Assignment
Once the images are removed, repeat all of the entries exactly.

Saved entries
=== Begin Enclosure ===

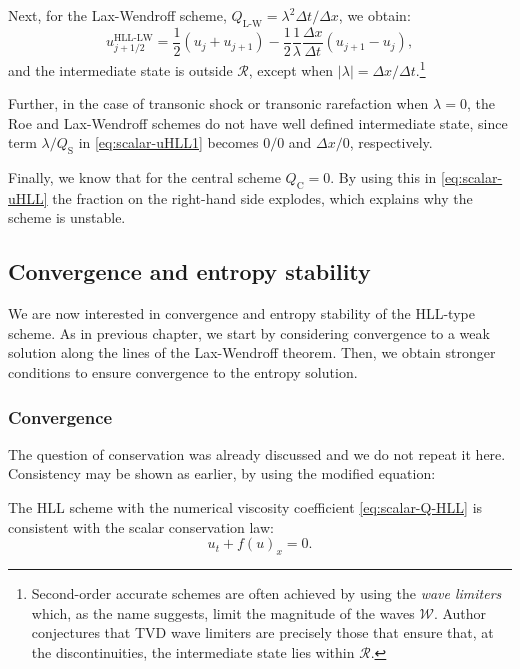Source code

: Next, for the Lax-Wendroff scheme, $ Q_\text{L-W} = \lambda^2 \Delta t / \Delta x $, we obtain:
\begin{equation} 
u_{j+1/2}^\text{HLL-LW} = \frac{1}{2} \left( u_{j} + u_{j+1} \right) - \frac{1}{2} \frac{1}{\lambda} \frac{\Delta x}{\Delta t} \left( u_{j+1} - u_j \right),
\end{equation}
and the intermediate state is outside $ \mathcal{R} $, except when $ |\lambda|=\Delta x / \Delta t $.\footnote{Second-order accurate schemes are often achieved by using the \textit{wave limiters} which, as the name suggests, limit the magnitude of the waves $ \mathcal{W} $. Author conjectures that TVD wave limiters are precisely those that ensure that, at the discontinuities, the intermediate state lies within $ \mathcal{R} $.}

Further, in the case of transonic shock or transonic rarefaction when $ \lambda = 0 $, the Roe and Lax-Wendroff schemes do not have well defined intermediate state, since term $ \lambda/Q_\text{S} $ in \eqref{eq:scalar-uHLL1} becomes $ 0/0 $ and $ \Delta x /0 $, respectively.

Finally, we know that for the central scheme $ Q_\text{C} = 0 $. By using this in \eqref{eq:scalar-uHLL} the fraction on the right-hand side explodes, which explains why the scheme is unstable.

\subsection{Convergence and entropy stability}

We are now interested in convergence and entropy stability of the HLL-type scheme. As in previous chapter, we start by considering convergence to a weak solution along the lines of the Lax-Wendroff theorem. Then, we obtain stronger conditions to ensure convergence to the entropy solution.

\subsubsection*{Convergence}
The question of conservation was already discussed and we do not repeat it here. Consistency may be shown as earlier, by using the modified equation:
\begin{lemma} \label{lemma:HLL-consistent}
The HLL scheme with the numerical viscosity coefficient \eqref{eq:scalar-Q-HLL} is consistent with the scalar conservation law:
\begin{equation} \label{eq:SCL3}
u_t + f(u)_x = 0.
\end{equation}
\end{lemma}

=== End Enclosure ===

Output below
Source code

: Next, for the Lax-Wendroff scheme, $ Q_\text{L-W} = \lambda^2 \Delta t / \Delta x $, we obtain:
\begin{equation} 
u_{j+1/2}^\text{HLL-LW} = \frac{1}{2} \left( u_{j} + u_{j+1} \right) - \frac{1}{2} \frac{1}{\lambda} \frac{\Delta x}{\Delta t} \left( u_{j+1} - u_j \right),
\end{equation}
and the intermediate state is outside $ \mathcal{R} $, except when $ |\lambda|=\Delta x / \Delta t $.\footnote{Second-order accurate schemes are often achieved by using the \textit{wave limiters} which, as the name suggests, limit the magnitude of the waves $ \mathcal{W} $. Author conjectures that TVD wave limiters are precisely those that ensure that, at the discontinuities, the intermediate state lies within $ \mathcal{R} $.}

Further, in the case of transonic shock or transonic rarefaction when $ \lambda = 0 $, the Roe and Lax-Wendroff schemes do not have well defined intermediate state, since term $ \lambda/Q_\text{S} $ in \eqref{eq:scalar-uHLL1} becomes $ 0/0 $ and $ \Delta x /0 $, respectively.

Finally, we know that for the central scheme $ Q_\text{C} = 0 $. By using this in \eqref{eq:scalar-uHLL} the fraction on the right-hand side explodes, which explains why the scheme is unstable.

\subsection{Convergence and entropy stability}

We are now interested in convergence and entropy stability of the HLL-type scheme. As in previous chapter, we start by considering convergence to a weak solution along the lines of the Lax-Wendroff theorem. Then, we obtain stronger conditions to ensure convergence to the entropy solution.

\subsubsection*{Convergence}
The question of conservation was already discussed and we do not repeat it here. Consistency may be shown as earlier, by using the modified equation:
\begin{lemma} \label{lemma:HLL-consistent}
The HLL scheme with the numerical viscosity coefficient \eqref{eq:scalar-Q-HLL} is consistent with the scalar conservation law:
\begin{equation} \label{eq:SCL3}
u_t + f(u)_x = 0.
\end{equation}
\end{lemma}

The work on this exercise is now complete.